At their fifth workshop, the board of directors of the Georgetown Divide Public Utility District finalized a Request for Proposal (RFP) to hire a new general counsel for the district. The reworked RFP will be presented at the next regular board meeting for approval.
With half of the workshop spent parsing the language of the RFP, there were some differences in what should be included depending how different members saw the role of counsel vis-a-vis the general manager and the board.
Board members Norm Krizl and Ray Griffiths wanted to ensure that the general manager had access to counsel without having to go through the board president. However, board members Kathy Otermat and Bonnie McLane wanted it made clear that counsel reported to the board of directors and not to the general manager.
Resident Dennis Goodenow of Garden Valley questioned why the board was spending time developing the RFP. “Your time should be spent on more executive things,” he said.

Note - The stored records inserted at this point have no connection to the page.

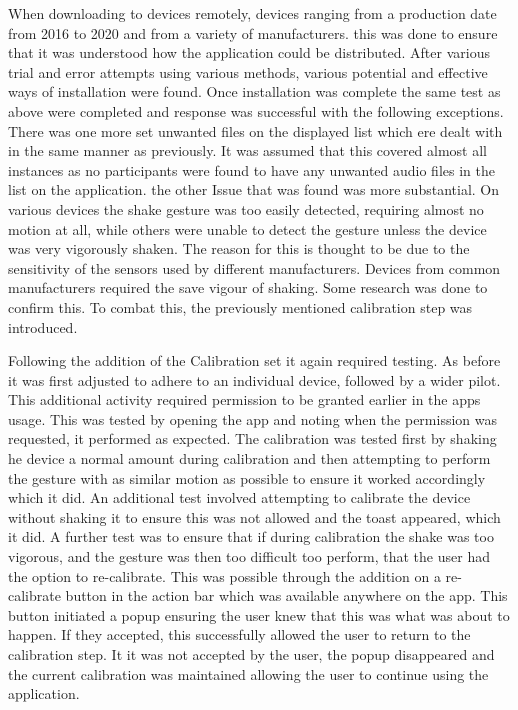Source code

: \documentclass{l4proj}
\begin{document}
When downloading to devices remotely, devices ranging from a production date from 2016 to 2020 and from a variety of manufacturers. this was done to ensure that it was understood how the application could be distributed. After various trial and error attempts using various methods, various potential and effective ways of installation were found. Once installation was complete the same test as above were completed and response was successful with the following exceptions. There was one more set unwanted files on the displayed list which ere dealt with in the same manner as previously. It was assumed that this covered almost all instances as no participants were found to have any unwanted audio files in the list on the application. the other Issue that was found was more substantial. On various devices the shake gesture was too easily detected, requiring almost no motion at all, while others were unable to detect the gesture unless the device was very vigorously shaken. The reason for this is thought to be due to the sensitivity of the sensors used by different manufacturers. Devices from common manufacturers required the save vigour of shaking. Some research was done to confirm this. To combat this, the previously mentioned calibration step was introduced.

Following the addition of the Calibration set it again required testing. As before it was first adjusted to adhere to an individual device, followed by a wider pilot. This additional activity required permission to be granted earlier in the apps usage. This was tested by opening the app and noting when the permission was requested, it performed as expected. The calibration was tested first by shaking he device a normal amount during calibration and then attempting to perform the gesture with as similar motion as possible to ensure it worked accordingly which it did. An additional test involved attempting to calibrate the device without shaking it to ensure this was not allowed and the toast appeared, which it did. A further test was to ensure that if during calibration the shake was too vigorous, and the gesture was then too difficult too perform, that the user had the option to re-calibrate. This was possible through the addition on a re-calibrate button in the action bar which was available anywhere on the app. This button initiated a popup ensuring the user knew that this was what was about to happen. If they accepted, this successfully allowed the user to return to the calibration step. It it was not accepted by the user, the popup disappeared and the current calibration was maintained allowing the user to continue using the application.
\end{document}
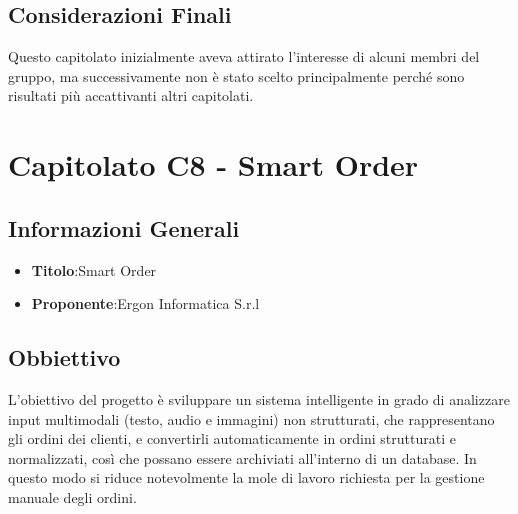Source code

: \documentclass[a4paper,12pt]{article}
\begin{document}
    \subsection{Considerazioni Finali}
    Questo capitolato inizialmente aveva attirato l’interesse di alcuni membri del gruppo, ma successivamente non è stato scelto principalmente perché sono risultati più accattivanti altri capitolati.


    \section{Capitolato C8 - Smart Order}
    \subsection{Informazioni Generali}
        \begin{itemize}
            \item \textbf{Titolo}:Smart Order
            \item \textbf{Proponente}:Ergon Informatica S.r.l
        \end{itemize}
    \subsection{Obbiettivo}
    L’obiettivo del progetto è sviluppare un sistema intelligente in grado di analizzare input multimodali (testo, audio e immagini) non strutturati, che rappresentano gli ordini dei clienti, e convertirli automaticamente in ordini strutturati e normalizzati, così che possano essere archiviati all’interno di un database. In questo modo si riduce notevolmente la mole di lavoro richiesta per la gestione manuale degli ordini.
\end{document}
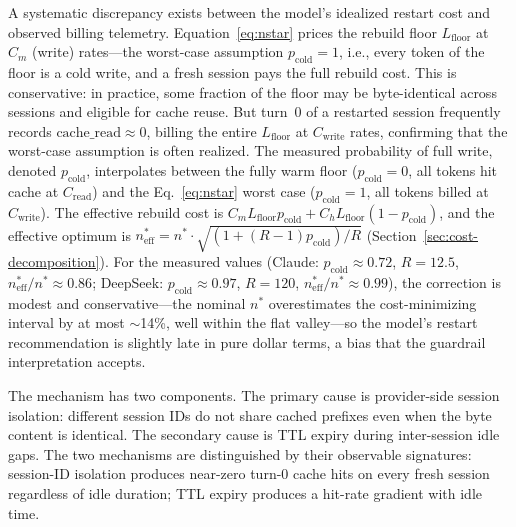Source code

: \documentclass[11pt]{article}
\theoremstyle{definition}
\theoremstyle{remark}
\begin{document}
A systematic discrepancy exists between the model's idealized restart cost and observed billing telemetry. Equation~\eqref{eq:nstar} prices the rebuild floor $L_{\text{floor}}$ at $C_m$ (write) rates---the worst-case assumption $p_{\text{cold}}=1$, i.e., every token of the floor is a cold write, and a fresh session pays the full rebuild cost. This is conservative: in practice, some fraction of the floor may be byte-identical across sessions and eligible for cache reuse. But turn~0 of a restarted session frequently records $\text{cache\_read} \approx 0$, billing the entire $L_{\text{floor}}$ at $C_{\text{write}}$ rates, confirming that the worst-case assumption is often realized. The measured probability of full write, denoted $p_{\text{cold}}$, interpolates between the fully warm floor ($p_{\text{cold}}=0$, all tokens hit cache at $C_{\text{read}}$) and the Eq.~\eqref{eq:nstar} worst case ($p_{\text{cold}}=1$, all tokens billed at $C_{\text{write}}$). The effective rebuild cost is $C_m L_{\text{floor}} p_{\text{cold}} + C_h L_{\text{floor}} (1-p_{\text{cold}})$, and the effective optimum is $n^*_{\text{eff}} = n^* \cdot \sqrt{(1+(R-1)p_{\text{cold}})/R}$ (Section~\ref{sec:cost-decomposition}). For the measured values (Claude: $p_{\text{cold}} \approx 0.72$, $R=12.5$, $n^*_{\text{eff}}/n^* \approx 0.86$; DeepSeek: $p_{\text{cold}} \approx 0.97$, $R=120$, $n^*_{\text{eff}}/n^* \approx 0.99$), the correction is modest and conservative---the nominal $n^*$ overestimates the cost-minimizing interval by at most $\sim$14\%, well within the flat valley---so the model's restart recommendation is slightly late in pure dollar terms, a bias that the guardrail interpretation accepts.

The mechanism has two components. The primary cause is provider-side session isolation: different session IDs do not share cached prefixes even when the byte content is identical. The secondary cause is TTL expiry during inter-session idle gaps. The two mechanisms are distinguished by their observable signatures: session-ID isolation produces near-zero turn-0 cache hits on every fresh session regardless of idle duration; TTL expiry produces a hit-rate gradient with idle time.
\end{document}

Otermat replied that because the district was under-staffed, she volunteered to do it. McLane noted that it would have been costly to hire a consultant to do the RFP, so the board thought it would do it during one of their workshops.
The entire board will make the decision of which candidates to interview once it receives responses to the RFP, which it expects to release in February.
Interim counsel John Knowlton has already indicated he intends to apply as permanent counsel.
The board then moved on to reviewing draft board policies that had been circulated at a previous workshop. Thirty-four pages of policies were available with more promised to come.
Board member Maria Capraun asked about board liability insurance and requested that it be included in the policy manual. She also suggested the board hire a board clerk to maintain all the paperwork they are creating.
The board then moved on to discuss whether to use the policy manual as a meeting guide or instead to use Robert’s Rules of Order. Otermat said she wanted the board to have protocols for everything. “The scariest thing is to run on custom,” she warned.
Griffiths responded that “our purpose is to run a water district, not to do the protocol thing.”
Goodenow said that many of the proposed policies were already in ordinance form and the board might have to go back and suspend the old ordinances.
General Manager Hank White said the new policies may not have the same authority or “teeth” as a board resolution. He advised the board to get legal advice first, saying that implementing an assessment district, for example, would need an ordinance.
Krizl suggested whittling down the new policies so they wouldn’t be in conflict with ordinances the district has had in place for decades.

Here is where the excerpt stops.